With this in mind, I did the usual and counted the ticks until the school day would end.

57…58…59…

Riiinnng!

The bell spurred me into action, and I grabbed my notebook, heading for the door. Ms. Rubia said something about homework, but I didn’t bother to remember it. It wasn’t like I’d do it anyway.

The trip up the stairs to my locker was short, and after punching in my combination, I slung my bag over my shoulders and fumbled in my pockets for my car keys. There was a tap on my shoulder, accompanied by the sound of too heavy breathing. I knew immediately it was Ron; no one else I knew would get winded by walking up a flight of stairs.

“Andre, you going to Sarah’s tonight? ” the pudgy boy asked, slightly red in the face from his minor physical exertion.

“I have practice,” I replied out of reflex, walking down the hall with him.

“Come on. Yesterday, you couldn’t hang out because of the gym. Now, it’s practice. You need to get a social life. And did I mention it’s a college party? A college party.”

There was some truth to Ron’s words. I didn’t have a social life, not really. It was school, working out, and martial arts. I tried the whole partying thing, and it wasn’t for me. Normally, I would have brushed off Ron’s words, but there was a unique factor this time: Sarah Manely, the only other friend I had other than Ron. Well, sorta friend? I didn’t know. Despite our obvious discrepancies in social status, she had always been kind to me, even after she graduated and went to college. No idea why, but I appreciated it.

I relented, “Fine, I’ll go. I’ll be late though, so don’t expect a ride there.”

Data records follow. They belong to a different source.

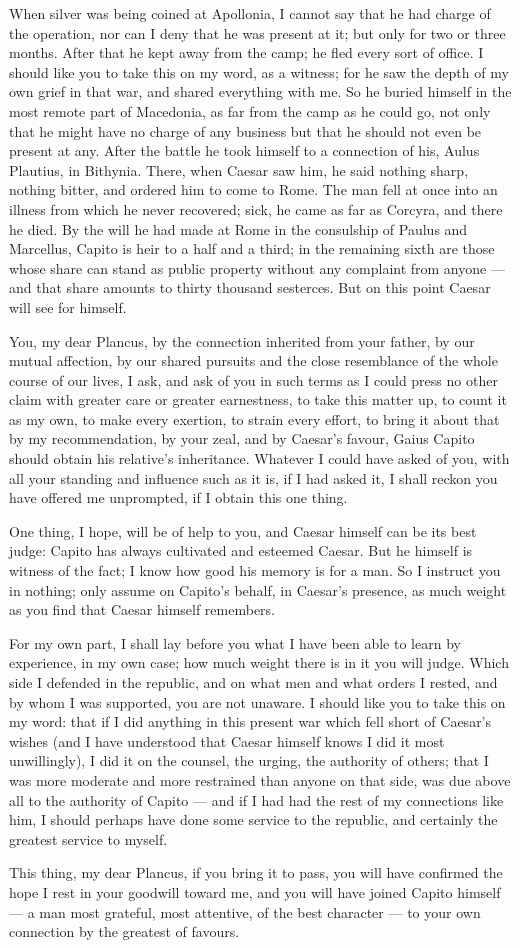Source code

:  When silver was being coined at Apollonia, I cannot say that he had charge of the operation, nor can I deny that he was present at it; but only for two or three months. After that he kept away from the camp; he fled every sort of office. I should like you to take this on my word, as a witness; for he saw the depth of my own grief in that war, and shared everything with me. So he buried himself in the most remote part of Macedonia, as far from the camp as he could go, not only that he might have no charge of any business but that he should not even be present at any. After the battle he took himself to a connection of his, Aulus Plautius, in Bithynia. There, when Caesar saw him, he said nothing sharp, nothing bitter, and ordered him to come to Rome. The man fell at once into an illness from which he never recovered; sick, he came as far as Corcyra, and there he died. By the will he had made at Rome in the consulship of Paulus and Marcellus, Capito is heir to a half and a third; in the remaining sixth are those whose share can stand as public property without any complaint from anyone --- and that share amounts to thirty thousand sesterces. But on this point Caesar will see for himself.

 You, my dear Plancus, by the connection inherited from your father, by our mutual affection, by our shared pursuits and the close resemblance of the whole course of our lives, I ask, and ask of you in such terms as I could press no other claim with greater care or greater earnestness, to take this matter up, to count it as my own, to make every exertion, to strain every effort, to bring it about that by my recommendation, by your zeal, and by Caesar's favour, Gaius Capito should obtain his relative's inheritance. Whatever I could have asked of you, with all your standing and influence such as it is, if I had asked it, I shall reckon you have offered me unprompted, if I obtain this one thing.

 One thing, I hope, will be of help to you, and Caesar himself can be its best judge: Capito has always cultivated and esteemed Caesar. But he himself is witness of the fact; I know how good his memory is for a man. So I instruct you in nothing; only assume on Capito's behalf, in Caesar's presence, as much weight as you find that Caesar himself remembers.

 For my own part, I shall lay before you what I have been able to learn by experience, in my own case; how much weight there is in it you will judge. Which side I defended in the republic, and on what men and what orders I rested, and by whom I was supported, you are not unaware. I should like you to take this on my word: that if I did anything in this present war which fell short of Caesar's wishes (and I have understood that Caesar himself knows I did it most unwillingly), I did it on the counsel, the urging, the authority of others; that I was more moderate and more restrained than anyone on that side, was due above all to the authority of Capito --- and if I had had the rest of my connections like him, I should perhaps have done some service to the republic, and certainly the greatest service to myself.

 This thing, my dear Plancus, if you bring it to pass, you will have confirmed the hope I rest in your goodwill toward me, and you will have joined Capito himself --- a man most grateful, most attentive, of the best character --- to your own connection by the greatest of favours.
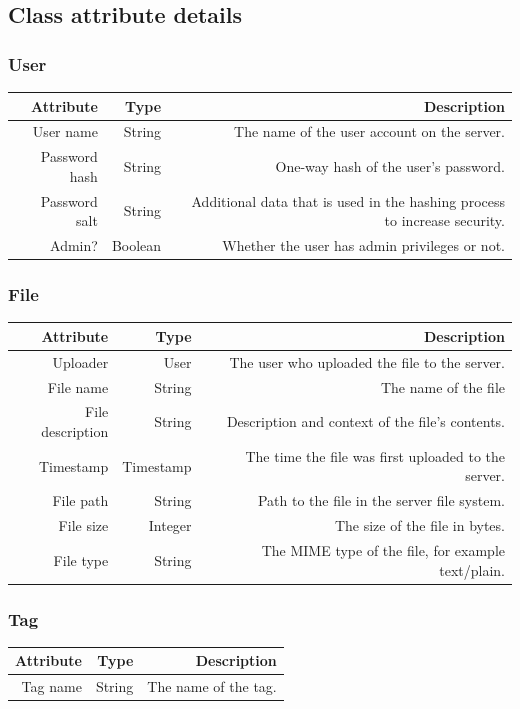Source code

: \documentclass[10pt,a4paper]{article}
\begin{document}
\subsection{Class attribute details}
\subsubsection{User}
\begin{tabularx}{\textwidth}{|R|R|R|} \hline
\textbf{Attribute} & \textbf{Type} & \textbf{Description}\\ \hline
User name & String & The name of the user account on the server.\\ \hline
Password hash & String & One-way hash of the user's password.\\ \hline
Password salt & String & Additional data that is used in the hashing process to increase security.\\ \hline
Admin? & Boolean & Whether the user has admin privileges or not.\\ \hline
\end{tabularx}

\subsubsection{File}
\begin{tabularx}{\textwidth}{|R|R|R|} \hline
\textbf{Attribute} & \textbf{Type} & \textbf{Description}\\ \hline
Uploader & User & The user who uploaded the file to the server.\\ \hline
File name & String & The name of the file\\ \hline
File description & String & Description and context of the file's contents.\\ \hline
Timestamp & Timestamp & The time the file was first uploaded to the server.\\ \hline
File path & String & Path to the file in the server file system.\\ \hline
File size & Integer & The size of the file in bytes.\\ \hline
File type & String & The MIME type of the file, for example text/plain.\\ \hline
\end{tabularx}

\subsubsection{Tag}
\begin{tabularx}{\textwidth}{|R|R|R|} \hline
\textbf{Attribute} & \textbf{Type} & \textbf{Description}\\ \hline
Tag name & String & The name of the tag.\\ \hline
\end{tabularx}
\end{document}
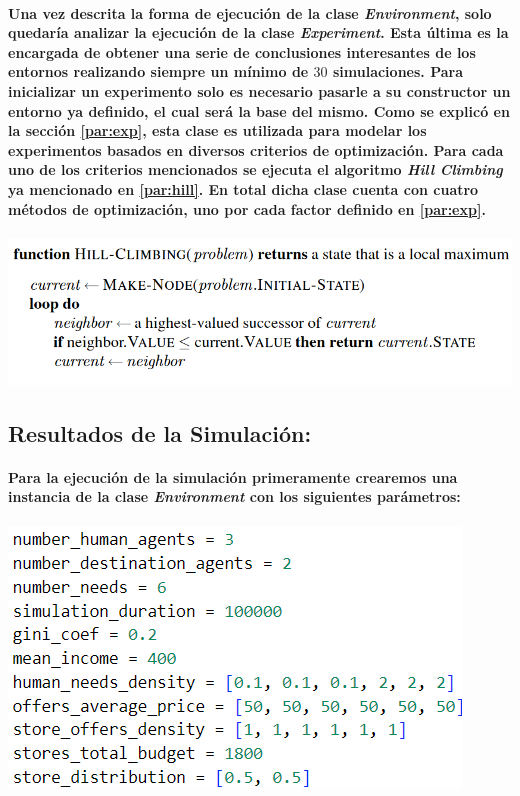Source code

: \documentclass[12pt]{amsart}
\begin{document}
\paragraph{Una vez descrita la forma de ejecución de la clase \textit{Environment}, solo quedaría analizar la ejecución de la clase \textit{Experiment}. Esta última es la encargada de obtener una serie de conclusiones interesantes de los entornos realizando siempre un mínimo de $30$ simulaciones. Para inicializar un experimento solo es necesario pasarle a su constructor un entorno ya definido, el cual será la base del mismo. Como se explicó en la sección \ref{par:exp}, esta clase es utilizada para modelar los experimentos basados en diversos criterios de optimización. Para cada uno de los criterios mencionados se ejecuta el algoritmo \textit{Hill Climbing} ya mencionado en \ref{par:hill}. En total dicha clase cuenta con cuatro métodos de optimización, uno por cada factor definido en \ref{par:exp}.}

\begin{center}
	\includegraphics[scale=0.7]{./images/hillclimbp.png}
	\label{fig:hillclimbp}
\end{center}

\subsection{Resultados de la Simulación:}

\paragraph{Para la ejecución de la simulación primeramente crearemos una instancia de la clase \textit{Environment} con los siguientes parámetros:}

\begin{center}
	\includegraphics[scale=0.7]{./images/envparams.png}
	\label{fig:envparams}
\end{center}
\end{document}
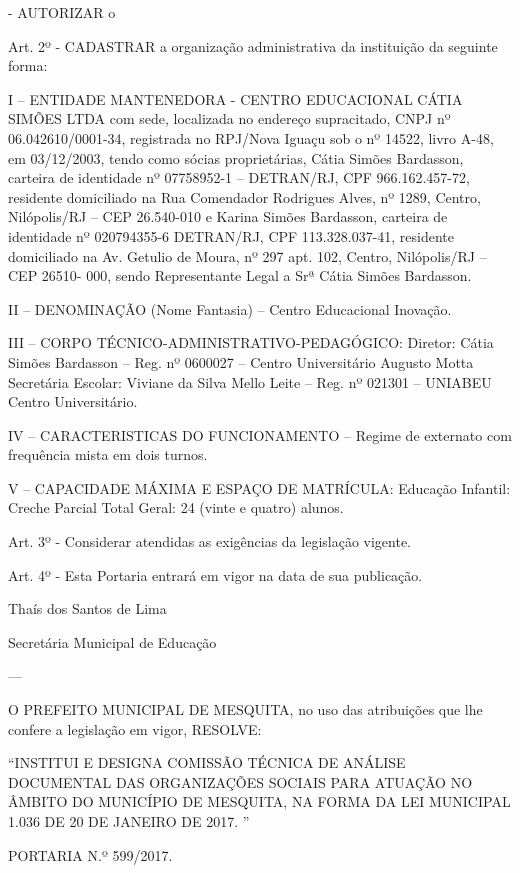 \documentclass{doliberto}
\begin{document}
-  AUTORIZAR  o 
 
Art.  2º  -  CADASTRAR  a  organização  administrativa  da 
instituição da seguinte forma: 
 
I – ENTIDADE MANTENEDORA  -  CENTRO EDUCACIONAL 
CÁTIA  SIMÕES  LTDA  com  sede,  localizada  no  endereço 
supracitado,  CNPJ  nº  06.042610/0001-34,  registrada  no 
RPJ/Nova  Iguaçu  sob  o  nº  14522, 
livro  A-48,  em 
03/12/2003, tendo como sócias proprietárias, Cátia Simões 
Bardasson,  carteira  de 
identidade  nº  07758952-1  – 
DETRAN/RJ, CPF 966.162.457-72, residente domiciliado na 
Rua  Comendador  Rodrigues  Alves,  nº  1289,  Centro, 
Nilópolis/RJ – CEP 26.540-010 e Karina Simões Bardasson, 
carteira  de  identidade  nº  020794355-6  DETRAN/RJ,  CPF 
113.328.037-41,  residente  domiciliado  na  Av.  Getulio  de 
Moura, nº 297 apt. 102, Centro, Nilópolis/RJ  – CEP 26510-
000,  sendo  Representante  Legal  a  Srª  Cátia  Simões 
Bardasson. 
 
II – DENOMINAÇÃO (Nome Fantasia) – Centro Educacional 
Inovação. 
 
III – CORPO TÉCNICO-ADMINISTRATIVO-PEDAGÓGICO: 
Diretor: Cátia Simões Bardasson – Reg. nº 0600027 – Centro 
Universitário Augusto Motta  
Secretária  Escolar:  Viviane  da  Silva  Mello  Leite  –  Reg.  nº 
021301 – UNIABEU Centro Universitário. 
 
IV  –  CARACTERISTICAS  DO  FUNCIONAMENTO  –  Regime 
de externato com frequência mista em dois turnos. 
 
V – CAPACIDADE MÁXIMA E ESPAÇO DE MATRÍCULA: 
Educação Infantil: Creche Parcial 
Total Geral: 24 (vinte e quatro) alunos. 
 
Art.  3º  -  Considerar  atendidas  as  exigências  da  legislação 
vigente. 
 
Art.  4º  -  Esta  Portaria  entrará  em  vigor  na  data  de  sua 
publicação. 
 
Thaís dos Santos de Lima 

Secretária Municipal de Educação 

---

O PREFEITO MUNICIPAL DE MESQUITA, no uso 
das  atribuições  que  lhe  confere  a  legislação  em 
vigor, RESOLVE: 
 
“INSTITUI  E  DESIGNA  COMISSÃO  TÉCNICA  DE  ANÁLISE 
DOCUMENTAL DAS ORGANIZAÇÕES SOCIAIS PARA ATUAÇÃO 
NO ÂMBITO DO MUNICÍPIO DE MESQUITA, NA FORMA DA LEI 
MUNICIPAL 1.036 DE 20 DE JANEIRO DE 2017. ” 
 
PORTARIA N.º 599/2017. 
 
\end{document}
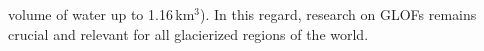 volume of water up to 1.16\,km$^3$). In this regard, research on GLOFs remains crucial and relevant for all glacierized regions of the world.  







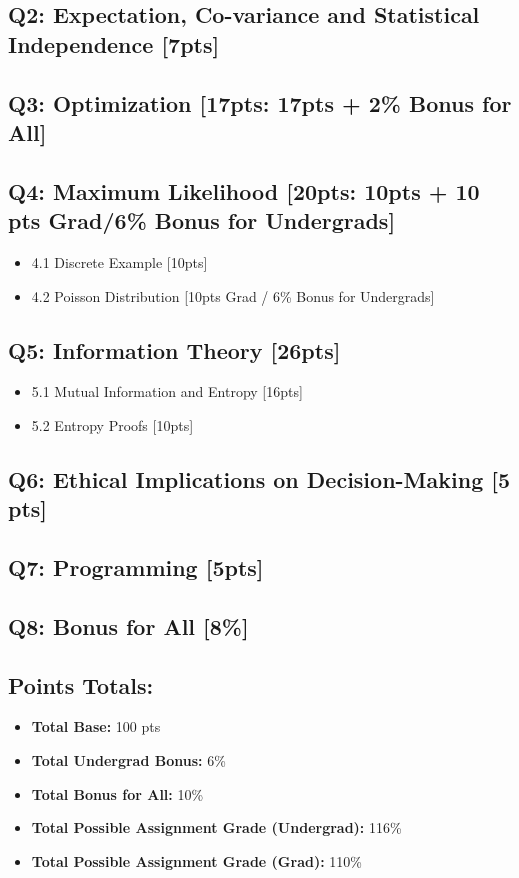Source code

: \documentclass{article}
\begin{document}
\subsection*{Q2: Expectation, Co-variance and Statistical Independence [7pts]}
\subsection*{Q3: Optimization [17pts: 17pts + 2\% Bonus for All]}
\subsection*{Q4: Maximum Likelihood [20pts: 10pts + 10 pts Grad/6\% Bonus for Undergrads]}
\begin{itemize}
    \item 4.1 Discrete Example [10pts]
    \item 4.2 Poisson Distribution [10pts Grad / 6\% Bonus for Undergrads]
\end{itemize}
\subsection*{Q5: Information Theory [26pts]}
\begin{itemize}
    \item 5.1 Mutual Information and Entropy [16pts]
    \item 5.2 Entropy Proofs [10pts]
\end{itemize}
\subsection*{Q6: Ethical Implications on Decision-Making [5 pts]}
\subsection*{Q7: Programming [5pts]}
\subsection*{Q8: Bonus for All [8\%]}
\subsection*{Points Totals:}
\begin{itemize}
    \item \textbf{Total Base:} 100 pts
    \item \textbf{Total Undergrad Bonus:} 6\%
    \item \textbf{Total Bonus for All:} 10\%
    \item \textbf{Total Possible Assignment Grade (Undergrad):} 116\%
    \item \textbf{Total Possible Assignment Grade (Grad):} 110\%
\end{itemize}
\end{document}

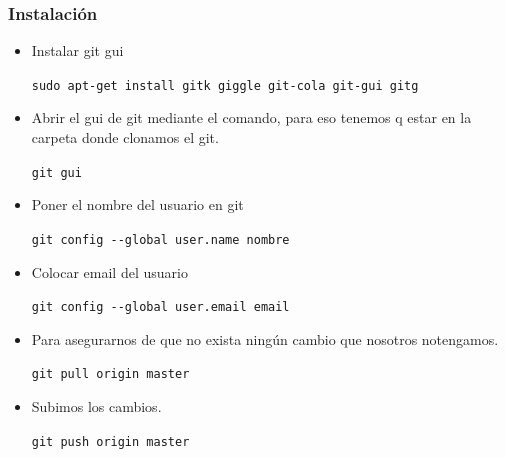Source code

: \documentclass{beamer}
\begin{document}
	\begin{frame}
		\frametitle{Instalación}
		\begin{itemize}
			\item Instalar git gui
			\begin{center}
				 {\tt \scriptsize sudo apt-get install gitk giggle git-cola git-gui gitg}\\
			\end{center}
			\item Abrir el gui de git mediante el comando, para eso tenemos q estar en
la carpeta donde clonamos el git. 
			\begin{center}
				 {\tt \scriptsize git gui}\\
			\end{center}
			\item Poner el nombre del usuario en git
			\begin{center}
				 {\tt \scriptsize git config -{}-global user.name nombre}\\	 
			\end{center}
			\item Colocar email del usuario
			\begin{center}
				 {\tt \scriptsize git config -{}-global user.email email}\\	 
			\end{center}
			\item Para asegurarnos de que no exista ning\'un cambio que nosotros notengamos.
			\begin{center}
				 {\tt \scriptsize git pull origin master}\\	 
			\end{center}
			\item Subimos los cambios.
			\begin{center}
				 {\tt \scriptsize git push origin master}\\	 
			\end{center}
		\end{itemize}
	\end{frame}
\end{document}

Ron scratched his head self-consciously, ashamed that his plan was revealed, “Okay, that’s fine. I’ll get my parents to take me.”

“Seriously, dude, you need to get your license. You’re a senior in high school, everybody has one. And tell your mom I’ll take you home, save them some gas.”

Ron’s face became red as he followed me into the stairway, “You know that my parents won’t let me take the test. They’re too protective.”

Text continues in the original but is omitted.